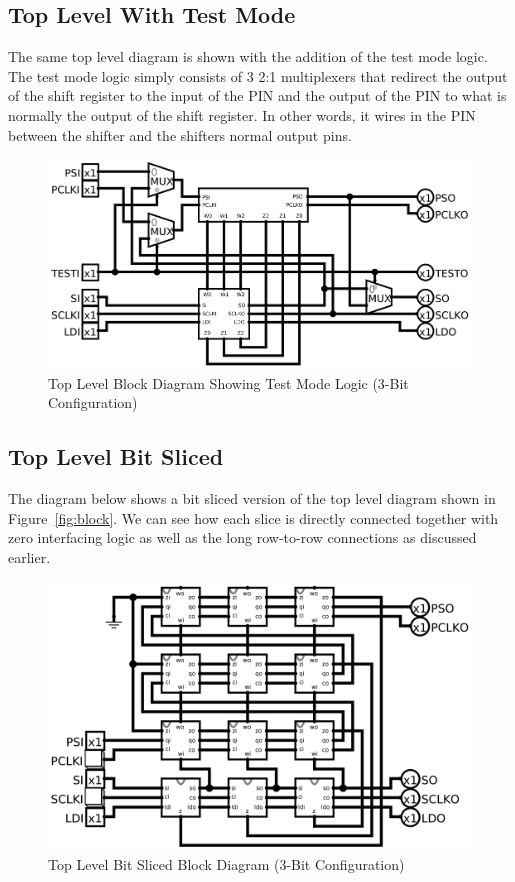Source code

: \documentclass{article}
\begin{document}
    \subsection{Top Level With Test Mode }
    The same top level diagram is shown with the addition of the test
    mode logic. The test mode logic simply consists of 3 2:1 multiplexers that
    redirect the output of the shift register to the input of the PIN and the
    output of the PIN to what is normally the output of the shift register. In
    other words, it wires in the PIN between the shifter and the shifters
    normal output pins.
    \begin{figure}[H]
        \centering
        \includegraphics[width=0.9\linewidth]{../../logisim/test_mode.png}
        \caption{Top Level Block Diagram Showing Test Mode Logic (3-Bit Configuration)}
    \end{figure}

    \subsection{Top Level Bit Sliced}
    The diagram below shows a bit sliced version of the top level diagram shown
    in Figure~\ref{fig:block}. We can see how each slice is directly connected
    together with zero interfacing logic as well as the long row-to-row
    connections as discussed earlier.
    \vspace{2\baselineskip}
    \begin{figure}[H]
        \centering
        \includegraphics[width=\linewidth]{../../logisim/top_internal.png}
        \caption{Top Level Bit Sliced Block Diagram (3-Bit Configuration)}
    \end{figure}
\end{document}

--- --- ---

» **Assignment**
Strip the images and reproduce the remaining records precisely.

» **Response box**
Source code

: \documentclass{article}
\begin{document}
    \subsection{Top Level With Test Mode }
    The same top level diagram is shown with the addition of the test
    mode logic. The test mode logic simply consists of 3 2:1 multiplexers that
    redirect the output of the shift register to the input of the PIN and the
    output of the PIN to what is normally the output of the shift register. In
    other words, it wires in the PIN between the shifter and the shifters
    normal output pins.
    \begin{figure}[H]
        \centering
        \includegraphics[width=0.9\linewidth]{../../logisim/test_mode.png}
        \caption{Top Level Block Diagram Showing Test Mode Logic (3-Bit Configuration)}
    \end{figure}

    \subsection{Top Level Bit Sliced}
    The diagram below shows a bit sliced version of the top level diagram shown
    in Figure~\ref{fig:block}. We can see how each slice is directly connected
    together with zero interfacing logic as well as the long row-to-row
    connections as discussed earlier.
    \vspace{2\baselineskip}
    \begin{figure}[H]
        \centering
        \includegraphics[width=\linewidth]{../../logisim/top_internal.png}
        \caption{Top Level Bit Sliced Block Diagram (3-Bit Configuration)}
    \end{figure}
\end{document}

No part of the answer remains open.